Henriette Dagri Diabaté, Grande chancelière de l'Ordre national de Côte d'Ivoire.


Henriette Dagri Diabaté continue de marquer la scène nationale ivoirienne par son engagement indéfectible en faveur de la paix et du vivre-ensemble. Grande chancelière de l’ordre national de Côte d’Ivoire, elle a présidé, les 27 et 28 août 2025, deux journées nationales de paix organisées dans la commune d’Abobo, au nord du District d’Abidjan. Cet évènement a réuni responsables politiques, organisations de la société civile, jeunes et femmes autour d’un même mot d’ordre : consolider la cohésion sociale à l’approche d’échéances électorales décisives.

Ces journées s’inscrivaient dans le cadre de la caravane intitulée « 100 jours de caravane ivoiro-française pour des élections apaisées en Côte d’Ivoire », une initiative du président du Conseil d’administration de la Fondation Internationale pour la Paix , la Presse et le Développement durable en Afrique (FIPDA), Narcisse Boli. Pour donner une dimension internationale à cette démarche atypique, le top départ avait été lancé à Paris les 7 et 8 août, avant de trouver un écho fort à Abobo, l’une des communes les plus dynamiques mais aussi symboliques du pays.

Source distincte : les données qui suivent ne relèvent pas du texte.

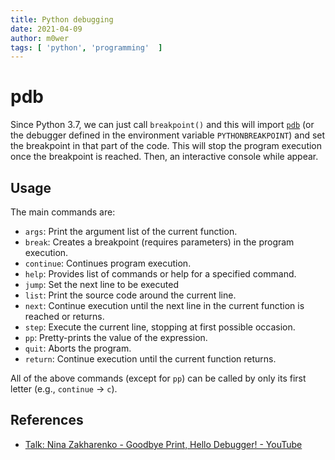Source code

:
 ```yaml
---
title: Python debugging
date: 2021-04-09
author: m0wer
tags: [ 'python', 'programming'  ]
---
```


# pdb

 Since Python 3.7, we can just call `breakpoint()` and this will import
 [`pdb`](https://docs.python.org/3/library/pdb.html)
 (or the debugger defined in the environment variable `PYTHONBREAKPOINT`) and
 set the breakpoint in that part of the code. This will stop the program
 execution once the breakpoint is reached. Then, an interactive console while
 appear.

## Usage

The main commands are:

* `args`: Print the argument list of the current function.
* `break`: Creates a breakpoint (requires parameters) in the program execution.
* `continue`: Continues program execution.
* `help`: Provides list of commands or help for a specified command.
* `jump`: Set the next line to be executed
* `list`: Print the source code around the current line.
* `next`: Continue execution until the next line in the current function is
  reached or returns.
* `step`: Execute the current line, stopping at first possible occasion.
* `pp`: Pretty-prints the value of the expression.
* `quit`: Aborts the program.
* `return`:	Continue execution until the current function returns.

All of the above commands (except for `pp`) can be called by only its first
letter (e.g., `continue` -> `c`).

## References

* [Talk: Nina Zakharenko - Goodbye Print, Hello Debugger! - YouTube](https://www.youtube.com/watch?v=5AYIe-3cD-s)
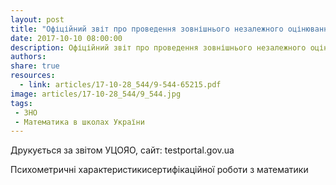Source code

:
 ```yaml
---
layout: post
title: "Офіційний звіт про проведення зовнішнього незалежного оцінювання навчальних досягнень випускників загальноосвітніх навчальних закладів 2017 року"
date: 2017-10-10 08:00:00
description: Офіційний звіт про проведення зовнішнього незалежного оцінювання навчальних досягнень випускників загальноосвітніх навчальних закладів 2017 року
authors:
share: true
resources:
  - link: articles/17-10-28_544/9-544-65215.pdf
image: articles/17-10-28_544/9_544.jpg
tags:
 - ЗНО
 - Математика в школах України
---
```


Друкується за звітом УЦОЯО, сайт: testportal.gov.ua

Психометричні характеристикисертифікаційної роботи з математики
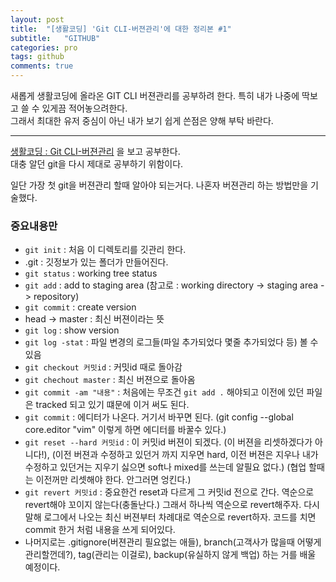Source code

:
 ```yaml
---
layout: post
title:  "[생활코딩] 'Git CLI-버젼관리'에 대한 정리본 #1"
subtitle:   "GITHUB"
categories: pro
tags: github
comments: true
---
```


새롭게 생활코딩에 올라온 GIT CLI 버젼관리를 공부하려 한다. 특히 내가 나중에 딱보고 쓸 수 있게끔 적어놓으려한다.  
그래서 최대한 유저 중심이 아닌 내가 보기 쉽게 쓴점은 양해 부탁 바란다.

---


[생활코딩 : Git CLI-버젼관리](https://opentutorials.org/course/3839) 을 보고 공부한다.  
대충 알던 git을 다시 제대로 공부하기 위함이다.
  
일단 가장 첫 git을 버젼관리 할때 알아야 되는거다. 나혼자 버젼관리 하는 방법만을 기술했다.
  
  
### 중요내용만
- ```git init``` : 처음 이 디렉토리를 깃관리 한다.
- .git : 깃정보가 있는 폴더가 만들어진다.
- ```git status``` : working tree status
- ```git add``` : add to staging area (참고로 : working directory -> staging area -> repository)
- ```git commit``` : create version
- head -> master : 최신 버젼이라는 뜻
- ```git log``` : show version
- ```git log -stat``` : 파일 변경의 로그들(파일 추가되었다 몇줄 추가되었다 등) 볼 수 있음
- ```git checkout 커밋id``` : 커밋id 때로 돌아감
- ```git chechout master``` : 최신 버젼으로 돌아옴
- ```git commit -am "내용"``` : 처음에는 무조건 ```git add .``` 해야되고 이전에 있던 파일은 tracked 되고 있기 떄문에 이거 써도 된다. 
- ```git commit``` : 에디터가 나온다. 거기서 바꾸면 된다. (git config --global core.editor "vim" 이렇게 하면 에디터를 바꿀수 있다.)
- ```git reset --hard 커밋id``` : 이 커밋id 버젼이 되겠다. (이 버젼을 리셋하겠다가 아니다!), (이전 버젼과 수정하고 있던거 까지 지우면 hard, 이전 버젼은 지우나 내가 수정하고 있던거는 지우기 싫으면 soft나 mixed를 쓰는데 알필요 없다.) (협업 할때는 이전꺼만 리셋해야 한다. 안그러면 엉킨다.)
- ```git revert 커밋id``` : 중요한건 reset과 다르게 그 커밋id 전으로 간다. 역순으로 revert해야 꼬이지 않는다(충돌난다.) 그래서 하나씩 역순으로 revert해주자. 다시말해 로그에서 나오는 최신 버젼부터 차례대로 역순으로 revert하자. 코드를 치면 commit 한거 처럼 내용을 쓰게 되어있다.
- 나머지로는 .gitignore(버젼관리 필요없는 애들), branch(고객사가 많을때 어떻게 관리할껀데?), tag(관리는 이걸로), backup(유실하지 않게 백업) 하는 거를 배울 예정이다.
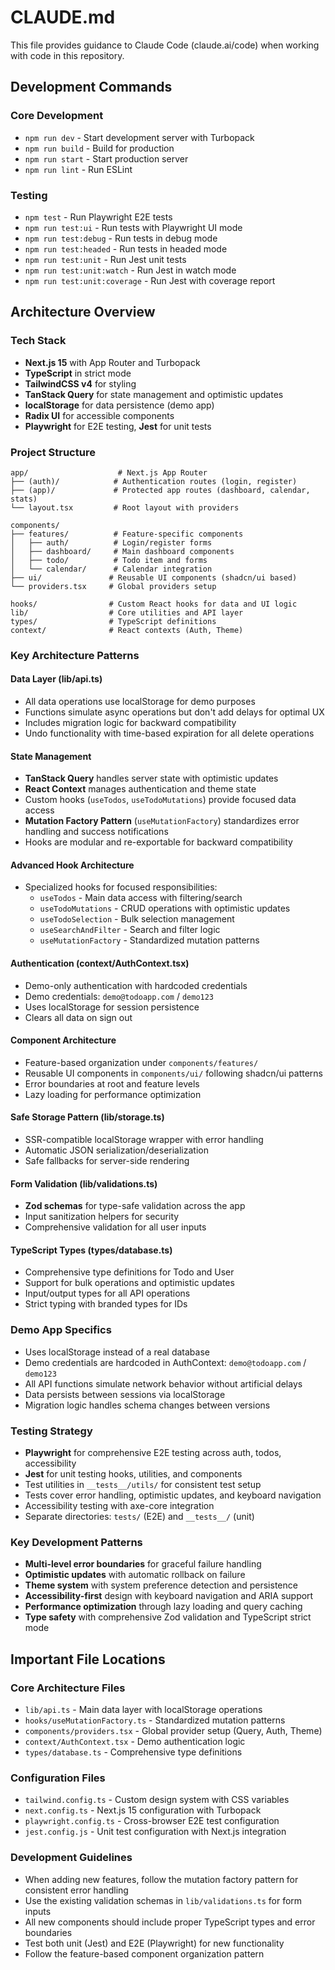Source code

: # CLAUDE.md

This file provides guidance to Claude Code (claude.ai/code) when working with code in this repository.

## Development Commands

### Core Development
- `npm run dev` - Start development server with Turbopack
- `npm run build` - Build for production
- `npm run start` - Start production server
- `npm run lint` - Run ESLint

### Testing
- `npm test` - Run Playwright E2E tests
- `npm run test:ui` - Run tests with Playwright UI mode
- `npm run test:debug` - Run tests in debug mode
- `npm run test:headed` - Run tests in headed mode
- `npm run test:unit` - Run Jest unit tests
- `npm run test:unit:watch` - Run Jest in watch mode
- `npm run test:unit:coverage` - Run Jest with coverage report

## Architecture Overview

### Tech Stack
- **Next.js 15** with App Router and Turbopack
- **TypeScript** in strict mode
- **TailwindCSS v4** for styling
- **TanStack Query** for state management and optimistic updates
- **localStorage** for data persistence (demo app)
- **Radix UI** for accessible components
- **Playwright** for E2E testing, **Jest** for unit tests

### Project Structure
```
app/                    # Next.js App Router
├── (auth)/            # Authentication routes (login, register)
├── (app)/             # Protected app routes (dashboard, calendar, stats)
└── layout.tsx         # Root layout with providers

components/
├── features/          # Feature-specific components
│   ├── auth/          # Login/register forms
│   ├── dashboard/     # Main dashboard components
│   ├── todo/          # Todo item and forms
│   └── calendar/      # Calendar integration
├── ui/               # Reusable UI components (shadcn/ui based)
└── providers.tsx     # Global providers setup

hooks/                # Custom React hooks for data and UI logic
lib/                  # Core utilities and API layer
types/                # TypeScript definitions
context/              # React contexts (Auth, Theme)
```

### Key Architecture Patterns

#### Data Layer (lib/api.ts)
- All data operations use localStorage for demo purposes
- Functions simulate async operations but don't add delays for optimal UX
- Includes migration logic for backward compatibility
- Undo functionality with time-based expiration for all delete operations

#### State Management
- **TanStack Query** handles server state with optimistic updates
- **React Context** manages authentication and theme state
- Custom hooks (`useTodos`, `useTodoMutations`) provide focused data access
- **Mutation Factory Pattern** (`useMutationFactory`) standardizes error handling and success notifications
- Hooks are modular and re-exportable for backward compatibility

#### Advanced Hook Architecture
- Specialized hooks for focused responsibilities:
  - `useTodos` - Main data access with filtering/search
  - `useTodoMutations` - CRUD operations with optimistic updates  
  - `useTodoSelection` - Bulk selection management
  - `useSearchAndFilter` - Search and filter logic
  - `useMutationFactory` - Standardized mutation patterns

#### Authentication (context/AuthContext.tsx)
- Demo-only authentication with hardcoded credentials
- Demo credentials: `demo@todoapp.com` / `demo123`
- Uses localStorage for session persistence
- Clears all data on sign out

#### Component Architecture
- Feature-based organization under `components/features/`
- Reusable UI components in `components/ui/` following shadcn/ui patterns
- Error boundaries at root and feature levels
- Lazy loading for performance optimization

#### Safe Storage Pattern (lib/storage.ts)
- SSR-compatible localStorage wrapper with error handling
- Automatic JSON serialization/deserialization
- Safe fallbacks for server-side rendering

#### Form Validation (lib/validations.ts)  
- **Zod schemas** for type-safe validation across the app
- Input sanitization helpers for security
- Comprehensive validation for all user inputs

#### TypeScript Types (types/database.ts)
- Comprehensive type definitions for Todo and User
- Support for bulk operations and optimistic updates
- Input/output types for all API operations
- Strict typing with branded types for IDs

### Demo App Specifics
- Uses localStorage instead of a real database
- Demo credentials are hardcoded in AuthContext: `demo@todoapp.com` / `demo123`
- All API functions simulate network behavior without artificial delays
- Data persists between sessions via localStorage
- Migration logic handles schema changes between versions

### Testing Strategy
- **Playwright** for comprehensive E2E testing across auth, todos, accessibility
- **Jest** for unit testing hooks, utilities, and components
- Test utilities in `__tests__/utils/` for consistent test setup
- Tests cover error handling, optimistic updates, and keyboard navigation
- Accessibility testing with axe-core integration
- Separate directories: `tests/` (E2E) and `__tests__/` (unit)

### Key Development Patterns
- **Multi-level error boundaries** for graceful failure handling
- **Optimistic updates** with automatic rollback on failure
- **Theme system** with system preference detection and persistence
- **Accessibility-first** design with keyboard navigation and ARIA support
- **Performance optimization** through lazy loading and query caching
- **Type safety** with comprehensive Zod validation and TypeScript strict mode

## Important File Locations

### Core Architecture Files
- `lib/api.ts` - Main data layer with localStorage operations
- `hooks/useMutationFactory.ts` - Standardized mutation patterns
- `components/providers.tsx` - Global provider setup (Query, Auth, Theme)
- `context/AuthContext.tsx` - Demo authentication logic
- `types/database.ts` - Comprehensive type definitions

### Configuration Files  
- `tailwind.config.ts` - Custom design system with CSS variables
- `next.config.ts` - Next.js 15 configuration with Turbopack
- `playwright.config.ts` - Cross-browser E2E test configuration
- `jest.config.js` - Unit test configuration with Next.js integration

### Development Guidelines
- When adding new features, follow the mutation factory pattern for consistent error handling
- Use the existing validation schemas in `lib/validations.ts` for form inputs
- All new components should include proper TypeScript types and error boundaries
- Test both unit (Jest) and E2E (Playwright) for new functionality
- Follow the feature-based component organization pattern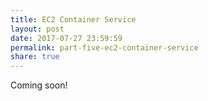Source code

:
 ```yaml
---
title: EC2 Container Service
layout: post
date: 2017-07-27 23:59:59
permalink: part-five-ec2-container-service
share: true
---
```


Coming soon!

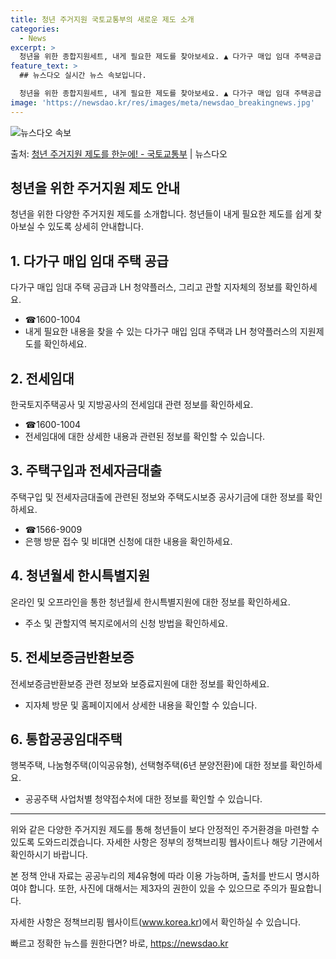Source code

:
 ```yaml
---
title: 청년 주거지원 국토교통부의 새로운 제도 소개
categories:
  - News
excerpt: >
  청년을 위한 종합지원세트, 내게 필요한 제도를 찾아보세요. ▲ 다가구 매입 임대 주택공급   LH 청약플러스…
feature_text: >
  ## 뉴스다오 실시간 뉴스 속보입니다.

  청년을 위한 종합지원세트, 내게 필요한 제도를 찾아보세요. ▲ 다가구 매입 임대 주택공급   LH 청약플러스…
image: 'https://newsdao.kr/res/images/meta/newsdao_breakingnews.jpg'
---
```


![뉴스다오 속보](https://newsdao.kr/res/images/meta/newsdao_breakingnews.jpg)

<p>출처: <a href="https://newsdao.kr/3782" rel="dofollow">청년 주거지원 제도를 한눈에! - 국토교통부</a> | 뉴스다오</p>

<h2 data-ke-size="size26">청년을 위한 주거지원 제도 안내</h2>
<p data-ke-size="size16">청년을 위한 다양한 주거지원 제도를 소개합니다. 청년들이 내게 필요한 제도를 쉽게 찾아보실 수 있도록 상세히 안내합니다.</p>

<h2>1. 다가구 매입 임대 주택 공급</h2>
<p data-ke-size="size16">다가구 매입 임대 주택 공급과 LH 청약플러스, 그리고 관할 지자체의 정보를 확인하세요.</p>
<ul>
  <li>☎1600-1004</li>
  <li>내게 필요한 내용을 찾을 수 있는 다가구 매입 임대 주택과 LH 청약플러스의 지원제도를 확인하세요.</li>
</ul>

<h2>2. 전세임대</h2>
<p data-ke-size="size16">한국토지주택공사 및 지방공사의 전세임대 관련 정보를 확인하세요.</p>
<ul>
  <li>☎1600-1004</li>
  <li>전세임대에 대한 상세한 내용과 관련된 정보를 확인할 수 있습니다.</li>
</ul>

<h2>3. 주택구입과 전세자금대출</h2>
<p data-ke-size="size16">주택구입 및 전세자금대출에 관련된 정보와 주택도시보증 공사기금에 대한 정보를 확인하세요.</p>
<ul>
  <li>☎1566-9009</li>
  <li>은행 방문 접수 및 비대면 신청에 대한 내용을 확인하세요.</li>
</ul>

<h2>4. 청년월세 한시특별지원</h2>
<p data-ke-size="size16">온라인 및 오프라인을 통한 청년월세 한시특별지원에 대한 정보를 확인하세요.</p>
<ul>
  <li>주소 및 관할지역 복지로에서의 신청 방법을 확인하세요.</li>
</ul>

<h2>5. 전세보증금반환보증</h2>
<p data-ke-size="size16">전세보증금반환보증 관련 정보와 보증료지원에 대한 정보를 확인하세요.</p>
<ul>
  <li>지자체 방문 및 홈페이지에서 상세한 내용을 확인할 수 있습니다.</li>
</ul>

<h2>6. 통합공공임대주택</h2>
<p data-ke-size="size16">행복주택, 나눔형주택(이익공유형), 선택형주택(6년 분양전환)에 대한 정보를 확인하세요.</p>
<ul>
  <li>공공주택 사업처별 청약접수처에 대한 정보를 확인할 수 있습니다.</li>
</ul>

<hr data-ke-size="size16">

<p data-ke-size="size16">위와 같은 다양한 주거지원 제도를 통해 청년들이 보다 안정적인 주거환경을 마련할 수 있도록 도와드리겠습니다. 자세한 사항은 정부의 정책브리핑 웹사이트나 해당 기관에서 확인하시기 바랍니다.</p>
<p data-ke-size="size16">본 정책 안내 자료는 공공누리의 제4유형에 따라 이용 가능하며, 출처를 반드시 명시하여야 합니다. 또한, 사진에 대해서는 제3자의 권한이 있을 수 있으므로 주의가 필요합니다. </p>
<p data-ke-size="size16">자세한 사항은 정책브리핑 웹사이트(<a href="https://www.korea.kr">www.korea.kr</a>)에서 확인하실 수 있습니다.</p> 

빠르고 정확한 뉴스를 원한다면? 바로, <a href="https://newsdao.kr" rel="dofollow">https://newsdao.kr</a>



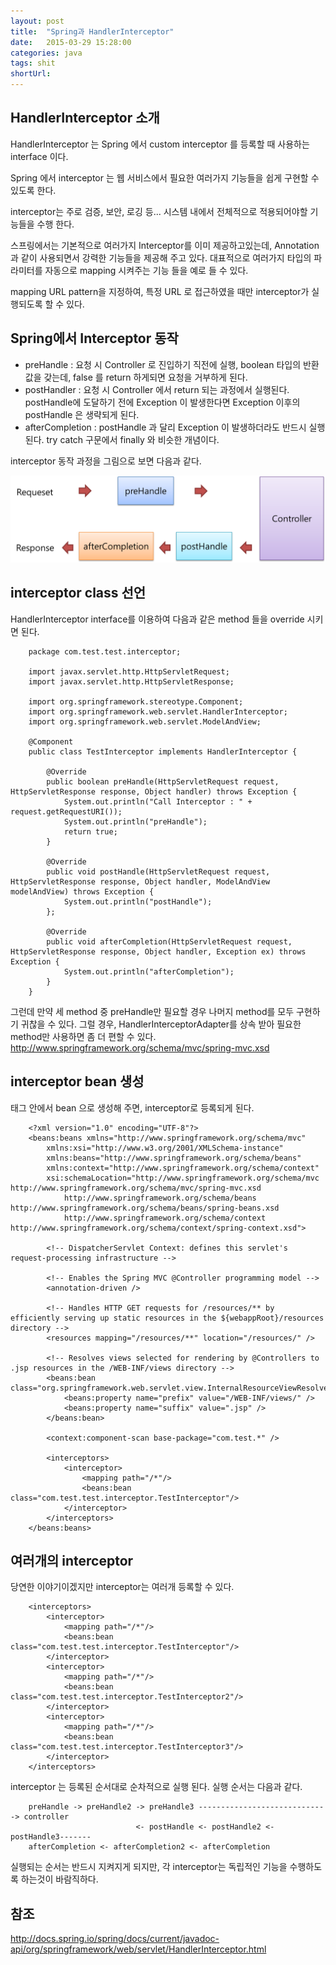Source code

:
 ```yaml
---
layout: post
title:  "Spring과 HandlerInterceptor"
date:   2015-03-29 15:28:00
categories: java
tags: shit
shortUrl: 
---
```


HandlerInterceptor 소개
---------------- 

 HandlerInterceptor 는 Spring 에서 custom interceptor 를 등록할 때 사용하는 interface 이다.
 
 Spring 에서 interceptor 는 웹 서비스에서 필요한 여러가지 기능들을 쉽게 구현할 수 있도록 한다.
 
 interceptor는 주로 검증, 보안, 로깅 등... 시스템 내에서 전체적으로 적용되어야할 기능들을 수행 한다.
 
 스프링에서는 기본적으로 여러가지 Interceptor를 이미 제공하고있는데, Annotation과 같이 사용되면서 강력한 기능들을 제공해 주고 있다.
 대표적으로 여러가지 타입의 파라미터를 자동으로 mapping 시켜주는 기능 들을 예로 들 수 있다.
 
 mapping URL pattern을 지정하여, 특정 URL 로 접근하였을 때만 interceptor가 실행되도록 할 수 있다.

 
 

Spring에서 Interceptor 동작
---------------- 

* preHandle : 요청 시 Controller 로 진입하기 직전에 실행, boolean 타입의 반환값을 갖는데, false 를 return 하게되면 요청을 거부하게 된다.
* postHandler : 요청 시 Controller 에서 return 되는 과정에서 실행된다. postHandle에 도달하기 전에 Exception 이 발생한다면 Exception 이후의 postHandle 은 생략되게 된다.
* afterCompletion : postHandle 과 달리 Exception 이 발생하더라도 반드시 실행된다. try catch 구문에서 finally 와 비슷한 개념이다.

interceptor 동작 과정을 그림으로 보면 다음과 같다.

![](/img/interceptor.png)




interceptor class 선언
---------------- 

HandlerInterceptor interface를 이용하여 다음과 같은 method 들을 override 시키면 된다.

		package com.test.test.interceptor;

		import javax.servlet.http.HttpServletRequest;
		import javax.servlet.http.HttpServletResponse;

		import org.springframework.stereotype.Component;
		import org.springframework.web.servlet.HandlerInterceptor;
		import org.springframework.web.servlet.ModelAndView;

		@Component
		public class TestInterceptor implements HandlerInterceptor {
			
			@Override
			public boolean preHandle(HttpServletRequest request, HttpServletResponse response, Object handler) throws Exception {
				System.out.println("Call Interceptor : " + request.getRequestURI());
				System.out.println("preHandle");
				return true;
			}
			
			@Override
			public void postHandle(HttpServletRequest request, HttpServletResponse response, Object handler, ModelAndView modelAndView) throws Exception {
				System.out.println("postHandle");
			};
			
			@Override
			public void afterCompletion(HttpServletRequest request, HttpServletResponse response, Object handler, Exception ex) throws Exception {
				System.out.println("afterCompletion");
			}
		}


그런데 만약 세 method 중 preHandle만 필요할 경우 나머지 method를 모두 구현하기 귀찮을 수 있다.
그럴 경우, HandlerInterceptorAdapter를 상속 받아 필요한 method만 사용하면 좀 더 편할 수 있다.
		http://www.springframework.org/schema/mvc/spring-mvc.xsd

interceptor bean 생성
---------------- 

<interceptors> 태그 안에서 bean 으로 생성해 주면, interceptor로 등록되게 된다.

		
		<?xml version="1.0" encoding="UTF-8"?>
		<beans:beans xmlns="http://www.springframework.org/schema/mvc"
			xmlns:xsi="http://www.w3.org/2001/XMLSchema-instance"
			xmlns:beans="http://www.springframework.org/schema/beans"
			xmlns:context="http://www.springframework.org/schema/context"
			xsi:schemaLocation="http://www.springframework.org/schema/mvc http://www.springframework.org/schema/mvc/spring-mvc.xsd
				http://www.springframework.org/schema/beans http://www.springframework.org/schema/beans/spring-beans.xsd
				http://www.springframework.org/schema/context http://www.springframework.org/schema/context/spring-context.xsd">

			<!-- DispatcherServlet Context: defines this servlet's request-processing infrastructure -->
			
			<!-- Enables the Spring MVC @Controller programming model -->
			<annotation-driven />

			<!-- Handles HTTP GET requests for /resources/** by efficiently serving up static resources in the ${webappRoot}/resources directory -->
			<resources mapping="/resources/**" location="/resources/" />

			<!-- Resolves views selected for rendering by @Controllers to .jsp resources in the /WEB-INF/views directory -->
			<beans:bean class="org.springframework.web.servlet.view.InternalResourceViewResolver">
				<beans:property name="prefix" value="/WEB-INF/views/" />
				<beans:property name="suffix" value=".jsp" />
			</beans:bean>
			
			<context:component-scan base-package="com.test.*" />
			
			<interceptors>
				<interceptor>
					<mapping path="/*"/>
					<beans:bean class="com.test.test.interceptor.TestInterceptor"/>
				</interceptor>
			</interceptors>
		</beans:beans>


여러개의 interceptor 
----------------

당연한 이야기이겠지만 interceptor는 여러개 등록할 수 있다.


		<interceptors>
			<interceptor>
				<mapping path="/*"/>
				<beans:bean class="com.test.test.interceptor.TestInterceptor"/>
			</interceptor>
			<interceptor>
				<mapping path="/*"/>
				<beans:bean class="com.test.test.interceptor.TestInterceptor2"/>
			</interceptor>
			<interceptor>
				<mapping path="/*"/>
				<beans:bean class="com.test.test.interceptor.TestInterceptor3"/>
			</interceptor>
		</interceptors>
		

interceptor 는 등록된 순서대로 순차적으로 실행 된다.
실행 순서는 다음과 같다.


		preHandle -> preHandle2 -> preHandle3 -----------------------------> controller
								<- postHandle <- postHandle2 <- postHandle3-------
		afterCompletion <- afterCompletion2 <- afterCompletion
		

실행되는 순서는 반드시 지켜지게 되지만, 각 interceptor는 독립적인 기능을 수행하도록 하는것이 바람직하다.
		

참조
---------------- 

http://docs.spring.io/spring/docs/current/javadoc-api/org/springframework/web/servlet/HandlerInterceptor.html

La présence d’un émissaire de la grande chancelière à cet évènement n’était pas fortuite. Henriette Dagri Diabaté, ancienne ministre et figure intellectuelle respectée, s’est imposée depuis plusieurs décennies comme une voix morale. Sa stature, à la fois académique et politique, confère une crédibilité particulière aux initiatives de paix. Dans les interventions de son émissaire à la salle des fêtes d’Abobo, elle a rappelé avec insistance l’importance de privilégier le dialogue, le vire-ensemble et la tolérance : « La paix n’est pas une option, c’est une nécessité pour notre avenir commun », a martelé son représentant devant un auditoire particulièrement attentif.

La commune d’Abobo, dirigée par Kandia Camara, présidente du Sénat, a été choisie pour la portée symbolique qu’elle représente. Territoire populaire, souvent présenté comme un baromètre sociopolitique d’Abidjan la commune d’Abobo concentre une jeunesse vibrante, parfois exposée aux tensions diverses. Y organiser deux journées nationales de paix est apparu comme un geste fort, une invitation à transformer cette énergie en levier de stabilité.

L’évènement a également mis en lumière la contribution essentielle des organisations de la société civile. Les ONG « Femmes battantes » et « Saadou Sababou International (SSI) » ont été associées comme partenaires stratégiques. Leur implication traduit la reconnaissance du rôle central des femmes et des communautés locales dans la prévention des crises et la promotion d’élections apaisées.

Les ateliers, conférences et activités culturelles organisés durant ces deux journées de paix ont donné la parole à divers acteurs: Jeunes, femmes, leaders religieux, enseignants et représentants des médias ont échangé sur les moyens de construire un climat électoral exempt de toute violence. Au-delà des discours, des engagements concrets ont été pris, notamment la création de comités locaux de veille pour identifier et désamorcer les tensions.

En filigrane, c’est toute une pédagogie de la paix qui a été mise en œuvre. Henriette Dagri Diabaté, en présidant ces journées, a incarné l’idée selon laquelle la sagesse des anciens peut servir de boussole à une jeunesse parfois désorientée. La voix de son émissaire, empreinte de sérénité et de fermeté, a rappelé que la paix ne se décrète pas, mais se construit pas à pas, avec la participation de tous.